Please visit the website too.  www.caringbridge.org/visit/babyelise.

Rick

REPRINTED FROM THEIR WEBSITE: Elise was born December 1, 2004. An absolutely
perfect baby born after an easy pregnancy. We never imagined we could love
someone as much as we love Elise. The next 6 months were the happiest months
of our lives. Elise was a very happy and content baby - she loved to fly on
airplanes - there was never a flight that she didn't get a compliment on.
Around 7 months Elise still hadn't learned how to sit up, we were concerned,
however, everyone said not to worry about it - babies learn at their own
rate. Elise had a well baby check up at 9 months and the doctors were very
concerned; they gave us referrals to see specialists. That night we
researched cerebral palsy on the internet (that's what the doctor's thought
it might be). We saw a link on the CP website, which showed some
neurological diseases. We clicked the link and
<http://www.ntsad.org/pages/t-sachs.htm> Tay-Sachs disease came up. We were
scared when we read it, because we saw that Elise had all of the symptoms of
this devastating disease. We cried ourselves to sleep, but kept thinking
that our beautiful baby didn't have this disease. Afterall, we aren't Jewish
and it is such a rare disease. It wasn't long after that on Nov 3 that we
received the news that our baby did have Tay-Sachs. We were told our baby
would have 2-4 years to live. After the best year of our lives, this news is
hard to bear. We moved to Scott AFB, IL in January to be near family and a
good children's hospital. Thank you for visiting Elise's site, we
continually pray for a miracle, please do the same. Tim, Kerri and Elise

 

THE CLASSICAL FORM OF TAY-SACHS disease (TSD) is a fatal genetic disorder in
children that causes progressive destruction of the central nervous system.

The disease is named for Warren Tay (1843-1927), a British ophthalmologist
who in 1881 described a patient with a cherry-red spot on the retina of the
eye. It is also named for Bernard Sachs (1858-1944), a New York neurologist
whose work several years later provided the first description of the
cellular changes in Tay-Sachs disease. Sachs also recognized the familial
nature of the disorder, and, by observing numerous cases, he noted that most
babies with Tay-Sachs disease were of eastern European Jewish origin.

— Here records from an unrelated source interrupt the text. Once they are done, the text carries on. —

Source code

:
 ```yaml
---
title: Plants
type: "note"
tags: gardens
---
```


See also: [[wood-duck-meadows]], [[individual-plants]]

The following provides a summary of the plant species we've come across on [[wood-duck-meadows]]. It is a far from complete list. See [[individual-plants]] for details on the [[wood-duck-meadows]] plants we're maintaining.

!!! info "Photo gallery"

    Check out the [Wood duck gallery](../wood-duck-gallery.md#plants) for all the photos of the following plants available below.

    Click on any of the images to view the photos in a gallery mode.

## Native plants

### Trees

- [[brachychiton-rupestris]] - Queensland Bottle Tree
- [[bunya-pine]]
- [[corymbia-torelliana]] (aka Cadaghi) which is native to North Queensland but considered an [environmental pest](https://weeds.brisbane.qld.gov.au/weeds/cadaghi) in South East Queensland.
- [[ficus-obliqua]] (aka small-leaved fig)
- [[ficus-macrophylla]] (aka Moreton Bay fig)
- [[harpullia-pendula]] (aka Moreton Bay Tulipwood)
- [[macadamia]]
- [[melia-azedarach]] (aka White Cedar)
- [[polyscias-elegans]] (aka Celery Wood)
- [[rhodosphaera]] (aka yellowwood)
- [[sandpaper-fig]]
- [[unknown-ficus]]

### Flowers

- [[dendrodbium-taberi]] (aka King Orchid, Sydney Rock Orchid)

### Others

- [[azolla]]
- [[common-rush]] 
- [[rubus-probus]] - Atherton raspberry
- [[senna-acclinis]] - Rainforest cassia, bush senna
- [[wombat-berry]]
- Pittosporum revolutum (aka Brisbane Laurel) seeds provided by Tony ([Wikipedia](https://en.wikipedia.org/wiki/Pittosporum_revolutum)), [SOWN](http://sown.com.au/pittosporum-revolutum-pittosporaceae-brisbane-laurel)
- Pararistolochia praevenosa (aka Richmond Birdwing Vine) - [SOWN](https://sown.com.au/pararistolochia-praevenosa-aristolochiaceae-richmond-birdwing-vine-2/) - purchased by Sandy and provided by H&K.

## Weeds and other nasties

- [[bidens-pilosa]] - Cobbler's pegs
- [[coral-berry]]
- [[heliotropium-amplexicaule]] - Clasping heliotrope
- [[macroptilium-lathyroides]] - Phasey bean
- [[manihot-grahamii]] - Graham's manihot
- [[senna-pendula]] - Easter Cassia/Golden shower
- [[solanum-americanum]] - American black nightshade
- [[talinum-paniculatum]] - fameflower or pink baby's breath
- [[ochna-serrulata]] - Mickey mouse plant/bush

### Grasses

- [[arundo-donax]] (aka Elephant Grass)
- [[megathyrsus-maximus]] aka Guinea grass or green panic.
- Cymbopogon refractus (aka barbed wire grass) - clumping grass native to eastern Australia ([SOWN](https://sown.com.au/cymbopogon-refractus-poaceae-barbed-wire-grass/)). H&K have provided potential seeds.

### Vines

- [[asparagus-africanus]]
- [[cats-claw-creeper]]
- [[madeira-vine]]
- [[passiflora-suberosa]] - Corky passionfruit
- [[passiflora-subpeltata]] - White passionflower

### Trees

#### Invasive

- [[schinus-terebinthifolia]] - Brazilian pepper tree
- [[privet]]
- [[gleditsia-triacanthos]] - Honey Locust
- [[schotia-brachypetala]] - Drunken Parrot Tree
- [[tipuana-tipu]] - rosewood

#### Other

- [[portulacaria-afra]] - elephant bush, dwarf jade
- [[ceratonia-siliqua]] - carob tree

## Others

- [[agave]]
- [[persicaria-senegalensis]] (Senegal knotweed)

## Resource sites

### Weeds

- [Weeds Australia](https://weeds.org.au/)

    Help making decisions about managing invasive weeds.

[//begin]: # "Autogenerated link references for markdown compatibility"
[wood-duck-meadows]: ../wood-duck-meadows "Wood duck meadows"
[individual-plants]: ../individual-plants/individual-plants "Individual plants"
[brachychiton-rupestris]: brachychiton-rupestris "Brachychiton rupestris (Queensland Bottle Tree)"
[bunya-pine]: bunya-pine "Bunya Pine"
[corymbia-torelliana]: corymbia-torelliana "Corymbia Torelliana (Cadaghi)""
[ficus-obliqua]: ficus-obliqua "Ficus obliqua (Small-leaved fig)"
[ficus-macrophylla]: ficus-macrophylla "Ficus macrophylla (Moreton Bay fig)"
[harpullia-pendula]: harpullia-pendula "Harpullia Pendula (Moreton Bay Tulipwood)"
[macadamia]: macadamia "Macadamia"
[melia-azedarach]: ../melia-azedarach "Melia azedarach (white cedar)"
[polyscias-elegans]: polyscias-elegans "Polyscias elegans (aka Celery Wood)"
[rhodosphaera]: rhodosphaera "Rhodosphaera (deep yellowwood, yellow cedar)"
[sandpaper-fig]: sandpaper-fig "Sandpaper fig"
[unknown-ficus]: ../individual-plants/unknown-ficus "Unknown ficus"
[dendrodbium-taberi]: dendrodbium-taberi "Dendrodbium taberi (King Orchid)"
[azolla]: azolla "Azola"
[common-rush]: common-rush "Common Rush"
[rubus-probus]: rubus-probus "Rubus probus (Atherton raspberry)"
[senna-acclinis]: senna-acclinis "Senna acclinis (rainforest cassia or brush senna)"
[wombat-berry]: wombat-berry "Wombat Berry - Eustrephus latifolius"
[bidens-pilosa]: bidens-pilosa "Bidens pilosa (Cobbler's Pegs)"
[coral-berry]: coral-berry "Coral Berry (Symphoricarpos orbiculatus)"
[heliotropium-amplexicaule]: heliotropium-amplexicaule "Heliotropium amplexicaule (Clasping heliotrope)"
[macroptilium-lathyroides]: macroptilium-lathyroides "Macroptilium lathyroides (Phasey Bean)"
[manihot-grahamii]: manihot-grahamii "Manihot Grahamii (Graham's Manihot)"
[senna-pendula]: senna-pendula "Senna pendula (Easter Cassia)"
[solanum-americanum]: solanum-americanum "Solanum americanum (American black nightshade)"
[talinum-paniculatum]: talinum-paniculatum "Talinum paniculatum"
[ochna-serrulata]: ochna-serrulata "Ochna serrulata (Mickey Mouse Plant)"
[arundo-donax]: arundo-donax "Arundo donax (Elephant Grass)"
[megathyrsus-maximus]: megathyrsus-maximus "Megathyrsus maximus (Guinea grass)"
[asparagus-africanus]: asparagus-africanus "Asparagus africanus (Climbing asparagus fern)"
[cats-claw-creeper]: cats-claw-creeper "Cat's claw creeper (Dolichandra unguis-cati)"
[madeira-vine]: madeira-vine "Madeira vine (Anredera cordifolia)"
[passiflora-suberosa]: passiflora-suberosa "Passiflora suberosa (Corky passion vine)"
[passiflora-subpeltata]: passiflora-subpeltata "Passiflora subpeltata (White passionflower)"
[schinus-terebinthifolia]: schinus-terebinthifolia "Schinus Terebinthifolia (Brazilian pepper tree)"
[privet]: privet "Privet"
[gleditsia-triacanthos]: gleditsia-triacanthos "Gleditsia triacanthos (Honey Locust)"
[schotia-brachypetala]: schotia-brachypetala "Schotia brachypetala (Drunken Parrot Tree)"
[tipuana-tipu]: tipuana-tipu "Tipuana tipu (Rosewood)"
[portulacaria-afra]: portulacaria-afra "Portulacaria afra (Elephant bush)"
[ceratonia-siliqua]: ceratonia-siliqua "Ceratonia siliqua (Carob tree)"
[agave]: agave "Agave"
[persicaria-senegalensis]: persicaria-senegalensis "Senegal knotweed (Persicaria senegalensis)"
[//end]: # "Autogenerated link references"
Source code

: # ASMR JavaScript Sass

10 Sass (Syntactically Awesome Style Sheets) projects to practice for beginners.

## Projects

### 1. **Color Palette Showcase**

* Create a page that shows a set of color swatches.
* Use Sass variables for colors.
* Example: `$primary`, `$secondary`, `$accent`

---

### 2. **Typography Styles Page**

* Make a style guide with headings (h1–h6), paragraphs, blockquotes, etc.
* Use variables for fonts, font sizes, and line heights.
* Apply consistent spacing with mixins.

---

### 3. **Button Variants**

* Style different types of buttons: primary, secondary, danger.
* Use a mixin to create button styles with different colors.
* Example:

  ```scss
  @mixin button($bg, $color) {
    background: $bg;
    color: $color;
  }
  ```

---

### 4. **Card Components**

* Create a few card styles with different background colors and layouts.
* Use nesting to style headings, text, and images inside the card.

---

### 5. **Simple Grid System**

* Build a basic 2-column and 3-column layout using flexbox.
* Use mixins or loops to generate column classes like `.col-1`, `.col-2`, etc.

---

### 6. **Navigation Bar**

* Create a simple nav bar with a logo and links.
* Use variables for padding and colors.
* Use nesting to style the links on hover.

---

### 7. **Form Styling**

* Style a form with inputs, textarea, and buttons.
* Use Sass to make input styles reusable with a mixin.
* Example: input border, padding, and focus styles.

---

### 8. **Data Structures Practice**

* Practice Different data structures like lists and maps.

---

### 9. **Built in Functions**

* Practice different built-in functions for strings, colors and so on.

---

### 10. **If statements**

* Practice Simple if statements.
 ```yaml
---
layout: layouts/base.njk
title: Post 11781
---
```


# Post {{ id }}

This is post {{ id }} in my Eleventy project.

Tay-Sachs disease is caused by the absence of a vital enzyme called
hexosaminidase A (Hex-A). Without Hex-A, a fatty substance or lipid called
GM2 ganglioside accumulates abnormally in cells, especially in the nerve
cells of the brain. This ongoing accumulation causes progressive damage to
the cells. The destructive process begins in the fetus early in pregnancy,
although the disease is not clinically apparent until the child is several
months old. By the time a child with TSD is three or four years old, the
nervous system is so badly affected that life itself cannot be supported.
Even with the best of care, all children with classical TSD die early in
childhood, usually by the age of five.

A baby with Tay-Sachs disease appears normal at birth and seems to develop
normally until about six months of age. The first signs of TSD can vary and
are evident at different ages in affected children. Initially, development
slows, there is a loss of peripheral vision, and the child exhibits an
abnormal startle response. By about two years of age, most children
experience recurrent seizures and diminishing mental function. The infant
gradually regresses, losing skills one by one, and is eventually unable to
crawl, turn over, sit, or reach out. Other symptoms include increasing loss
of coordination, progressive inability to swallow and breathing
difficulties. Eventually, the child becomes blind, mentally retarded,
paralyzed, and non-responsive to his or her environment.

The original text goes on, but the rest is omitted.